In recent years, plenty of research has focused on the topic of happiness, and lists are constantly revealing the countries considered “happier” than others.
For a number of years now, the United Nations Sustainable Development Solutions Network has been publishing an annual report on world happiness that includes a total of 157 countries. From one year to another, it’s common for countries to go up or down on the scale. Poverty, unemployment, and economic crises are seen to be determining factors on the happiness scale, although in some countries it doesn’t seem to be as relevant as for others.
In 2011, an article in the Journal of Economic Behavior & Organization titled “Dark Contrasts: The Paradox of High Rates of Suicide in Happy Places”revealed the perplexing irony that the “happiest” countries in the world actually have the highest rates of suicide. One possible interpretation of the data is the fact that, in countries where the quality of life is high and enjoyed by most, those who are unable to access the lifestyle of their peers fall prey to envy and great frustration. I find that interpretation a little naive, and reflective of a rather limited vision and understanding both of happiness and of existential frustration.
On the other hand, these factors do seem to be some indicators of what most people feel they need to be happy:
economic security
free time
healthy eating
plenty of friends
freedom to make your own decisions
a long life expectancy
good health
spiritual life, and things of that nature
Few would question that these are indeed positive and desirable things. But are they actually the causes of a happy life, or a consequence?
There are a number of important questions that are not addressed and which might, in fact, put the happiness scores in a different perspective, such as:
What is happiness?
Is happiness a mood that changes like the weather?
Is happiness reduced to psychological and material well-being?
Does eating healthily, enjoying financial security, and having lots of friends result in a happy life?
Are there practical recipes for happiness?
How do we explain the great paradox observed throughout the history of humanity of people who were very happy despite having endured great scarcities and making enormous sacrifices?
Why are there so many very poor people with a high level of material insecurity who are quite happy?
How is it that, despite having all the “desirable” things supposedly needed to be happy, some people are deeply unhappy?
Could it be that we have reduced happiness to psychological and material well-being?
Could it be that the drama facing those who feel unhappy is a lack of understanding of the real meaning of life?
A narrow horizon
No one can deny that the neurosciences and psychosocial research provide quite a bit of information that can help us to better understand human life and ways of living, beyond what we could have dreamed of in years past. However there is a danger of falling into a certain empirical reductionism that reduces reality only to what is observable by research, oftentimes without questioning the theoretical assumptions behind the research.

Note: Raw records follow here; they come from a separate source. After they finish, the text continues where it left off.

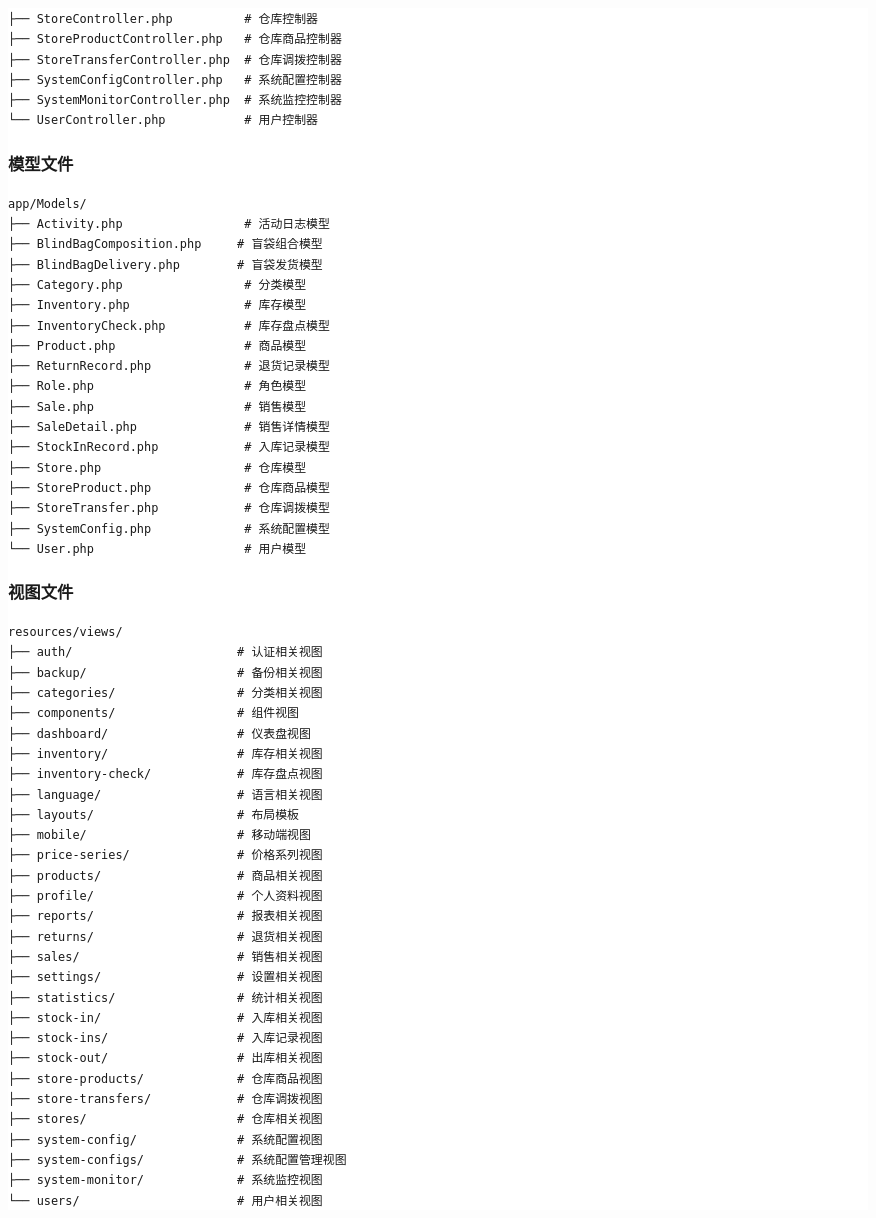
 ```
├── StoreController.php          # 仓库控制器
├── StoreProductController.php   # 仓库商品控制器
├── StoreTransferController.php  # 仓库调拨控制器
├── SystemConfigController.php   # 系统配置控制器
├── SystemMonitorController.php  # 系统监控控制器
└── UserController.php           # 用户控制器
```

### 模型文件
```
app/Models/
├── Activity.php                 # 活动日志模型
├── BlindBagComposition.php     # 盲袋组合模型
├── BlindBagDelivery.php        # 盲袋发货模型
├── Category.php                 # 分类模型
├── Inventory.php                # 库存模型
├── InventoryCheck.php           # 库存盘点模型
├── Product.php                  # 商品模型
├── ReturnRecord.php             # 退货记录模型
├── Role.php                     # 角色模型
├── Sale.php                     # 销售模型
├── SaleDetail.php               # 销售详情模型
├── StockInRecord.php            # 入库记录模型
├── Store.php                    # 仓库模型
├── StoreProduct.php             # 仓库商品模型
├── StoreTransfer.php            # 仓库调拨模型
├── SystemConfig.php             # 系统配置模型
└── User.php                     # 用户模型
```

### 视图文件
```
resources/views/
├── auth/                       # 认证相关视图
├── backup/                     # 备份相关视图
├── categories/                 # 分类相关视图
├── components/                 # 组件视图
├── dashboard/                  # 仪表盘视图
├── inventory/                  # 库存相关视图
├── inventory-check/            # 库存盘点视图
├── language/                   # 语言相关视图
├── layouts/                    # 布局模板
├── mobile/                     # 移动端视图
├── price-series/               # 价格系列视图
├── products/                   # 商品相关视图
├── profile/                    # 个人资料视图
├── reports/                    # 报表相关视图
├── returns/                    # 退货相关视图
├── sales/                      # 销售相关视图
├── settings/                   # 设置相关视图
├── statistics/                 # 统计相关视图
├── stock-in/                   # 入库相关视图
├── stock-ins/                  # 入库记录视图
├── stock-out/                  # 出库相关视图
├── store-products/             # 仓库商品视图
├── store-transfers/            # 仓库调拨视图
├── stores/                     # 仓库相关视图
├── system-config/              # 系统配置视图
├── system-configs/             # 系统配置管理视图
├── system-monitor/             # 系统监控视图
└── users/                      # 用户相关视图
```
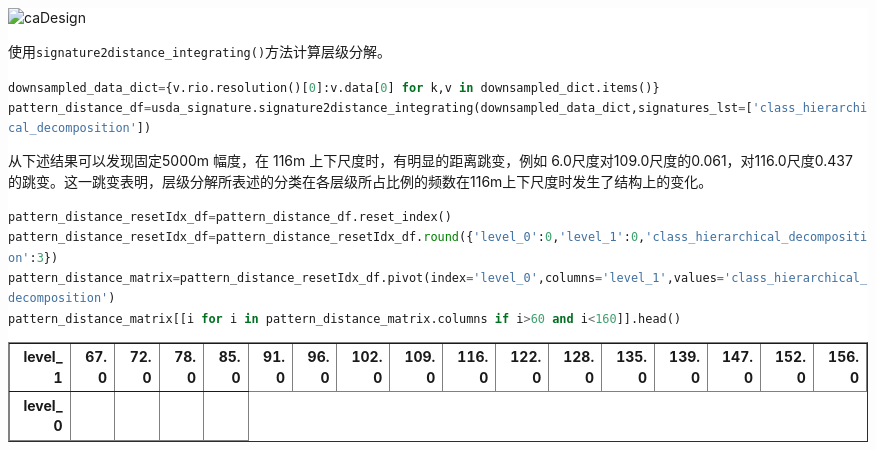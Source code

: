 
<img src="./imgs/3_8/output_104_0.png" height='auto' width='auto' title="caDesign">   


使用`signature2distance_integrating()`方法计算层级分解。


```python
downsampled_data_dict={v.rio.resolution()[0]:v.data[0] for k,v in downsampled_dict.items()}
pattern_distance_df=usda_signature.signature2distance_integrating(downsampled_data_dict,signatures_lst=['class_hierarchical_decomposition'])    
```

从下述结果可以发现固定5000m 幅度，在 116m 上下尺度时，有明显的距离跳变，例如 6.0尺度对109.0尺度的0.061，对116.0尺度0.437 的跳变。这一跳变表明，层级分解所表述的分类在各层级所占比例的频数在116m上下尺度时发生了结构上的变化。


```python
pattern_distance_resetIdx_df=pattern_distance_df.reset_index()
pattern_distance_resetIdx_df=pattern_distance_resetIdx_df.round({'level_0':0,'level_1':0,'class_hierarchical_decomposition':3})
pattern_distance_matrix=pattern_distance_resetIdx_df.pivot(index='level_0',columns='level_1',values='class_hierarchical_decomposition')
pattern_distance_matrix[[i for i in pattern_distance_matrix.columns if i>60 and i<160]].head()
```




<div>
<style scoped>
    .dataframe tbody tr th:only-of-type {
        vertical-align: middle;
    }

    .dataframe tbody tr th {
        vertical-align: top;
    }

    .dataframe thead th {
        text-align: right;
    }
</style>
<table border="1" class="dataframe">
  <thead>
    <tr style="text-align: right;">
      <th>level_1</th>
      <th>67.0</th>
      <th>72.0</th>
      <th>78.0</th>
      <th>85.0</th>
      <th>91.0</th>
      <th>96.0</th>
      <th>102.0</th>
      <th>109.0</th>
      <th>116.0</th>
      <th>122.0</th>
      <th>128.0</th>
      <th>135.0</th>
      <th>139.0</th>
      <th>147.0</th>
      <th>152.0</th>
      <th>156.0</th>
    </tr>
    <tr>
      <th>level_0</th>
      <th></th>
      <th></th>
      <th></th>
      <th></th>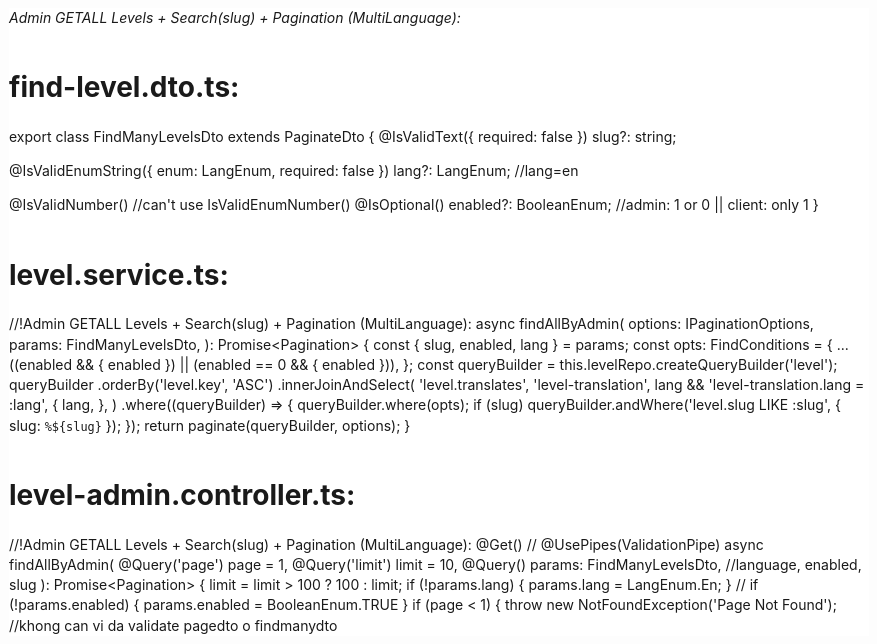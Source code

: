 ###### Admin GETALL Levels + Search(slug) + Pagination (MultiLanguage):
# find-level.dto.ts:
export class FindManyLevelsDto extends PaginateDto {
  @IsValidText({ required: false })
  slug?: string;

  @IsValidEnumString({ enum: LangEnum, required: false })
  lang?: LangEnum; //lang=en

  @IsValidNumber() //can't use IsValidEnumNumber()
  @IsOptional()
  enabled?: BooleanEnum; //admin: 1 or 0 || client: only 1
}

# level.service.ts:
//!Admin GETALL Levels + Search(slug) + Pagination (MultiLanguage):
async findAllByAdmin(
  options: IPaginationOptions,
  params: FindManyLevelsDto,
): Promise<Pagination<Level>> {
  const { slug, enabled, lang } = params;
  const opts: FindConditions<Level> = {
    ...((enabled && { enabled }) || (enabled == 0 && { enabled })),
  };
  const queryBuilder = this.levelRepo.createQueryBuilder('level');
  queryBuilder
    .orderBy('level.key', 'ASC')
    .innerJoinAndSelect(
      'level.translates',
      'level-translation',
      lang && 'level-translation.lang = :lang',
      {
        lang,
      },
    )
    .where((queryBuilder) => {
      queryBuilder.where(opts);
      if (slug)
        queryBuilder.andWhere('level.slug LIKE :slug', { slug: `%${slug}` });
    });
  return paginate<Level>(queryBuilder, options);
}

# level-admin.controller.ts:
//!Admin GETALL Levels + Search(slug) + Pagination (MultiLanguage):
@Get()
// @UsePipes(ValidationPipe)
async findAllByAdmin(
  @Query('page') page = 1,
  @Query('limit') limit = 10,
  @Query() params: FindManyLevelsDto, //language, enabled, slug
): Promise<Pagination<Level>> {
  limit = limit > 100 ? 100 : limit;
  if (!params.lang) {
    params.lang = LangEnum.En;
  }
  // if (!params.enabled) { params.enabled = BooleanEnum.TRUE }
  if (page < 1) {
    throw new NotFoundException('Page Not Found'); //khong can vi da validate pagedto o findmanydto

The data is accepted without doubt because “the numbers speak for themselves” – without questioning the actual questions that are asked in surveys, nor the cultural, linguistic, and philosophical factors that condition the ways we think about reality and about ourselves. We speak of the results of quantitative research as if we were before the totality of reality, before the only possible and irrefutable version of events, without taking into account the underlying limits, variety of interpretations, and cultural conditioning.